Each record must be printed exactly as given.

Items listed in a dataset

_ _ _ _

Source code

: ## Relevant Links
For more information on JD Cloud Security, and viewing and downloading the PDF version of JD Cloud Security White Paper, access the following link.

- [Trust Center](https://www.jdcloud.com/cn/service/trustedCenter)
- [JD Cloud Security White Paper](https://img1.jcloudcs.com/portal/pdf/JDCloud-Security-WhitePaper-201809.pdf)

_ _ _ _

**Output:**
Source code

: ## Relevant Links
For more information on JD Cloud Security, and viewing and downloading the PDF version of JD Cloud Security White Paper, access the following link.

- [Trust Center](https://www.jdcloud.com/cn/service/trustedCenter)
- [JD Cloud Security White Paper](https://img1.jcloudcs.com/portal/pdf/JDCloud-Security-WhitePaper-201809.pdf)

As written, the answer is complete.